CATHERINE WAMBUI GICHANGA v REPUBLIC [2009] KEHC 4048 (KLR) | Sentencing Illegality | Esheria

CATHERINE WAMBUI GICHANGA v REPUBLIC [2009] KEHC 4048 (KLR)

Full Case Text

REPUBLIC OF KENYA

IN THE HIGH COURT OF KENYA

AT NYERI

Criminal Appeal 277 of 2007

CATHERINE WAMBUI GICHANGA ...................... APPELANT

VERSUS

REPUBLIC .......................................................... RESPONDENT

(Appeal from original Conviction and Sentence in Senior Resident Magistrate’s Court at Karatina in Criminal Case No. 1051 of 2005 dated 7th November 2006 by P. C. Tororey – Ag. P.M.)

J U D G M E N T

The appellant was arraigned before the Senior Resident Magistrate’s Court at Karatina on a charge of concealing Birth contrary to Section 227 of the Penal Code.  Facts as disclosed by the charge sheet are that on the 5th November 2005 at Sofia Estate in Nyeri District within Central Province having given birth to a premature baby girl concealed such birth by throwing the baby into a pit latrine.  The Appellant pleaded not guilty to the charge.
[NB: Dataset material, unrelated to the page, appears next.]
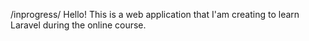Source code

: /inprogress/
Hello!
This is a web application that I'am creating to learn Laravel during the online course.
At the trial, the prosecution called a total of three witnesses.  In her defence the appellant opted for sworn statutory statement.  After the court had given due consideration to the evidence adduced by the prosecution and the defence advanced by the appellant with regard to the charges the learned trial magistrate found for the prosecution.  Upon conviction the appellant was sentenced to five years imprisonment.  The appellant was dissatisfied by the conviction and sentence.  Consequently she lodged the instant appeal against both the conviction and sentence.

When the appeal came up for hearing, the appellant at the very commencement of the hearing notified the court through Mr. Muhoho, learned counsel she had retained to appear for her in this appeal that she was abandoning the appeal on conviction.  However she was prepared to proceed with the appeal on sentence only.  The state through Mr. Orinda leaned Senior Principal State Counsel did not object to the turn of events.

In his submissions regarding sentence, Mr. Muhoho stated that the sentence imposed was illegal, harsh and excessive considering that the appellant was a first offender.  The counsel submitted that the offence charged was a misdemeanour carrying a maximum sentence of two years imprisonment.  However in the circumstances of this case the appellant was sentenced to five years which clearly was an illegal sentence.  The appellant had so far served two years of the sentence imposed being the maximum sentence for the offence.

On the part of state, Mr. Orinda conceded that the sentence imposed was indeed illegal, harsh and manifestly excessive.  That the legal sentence had been served and the appellant ought to be released from prison forthwith.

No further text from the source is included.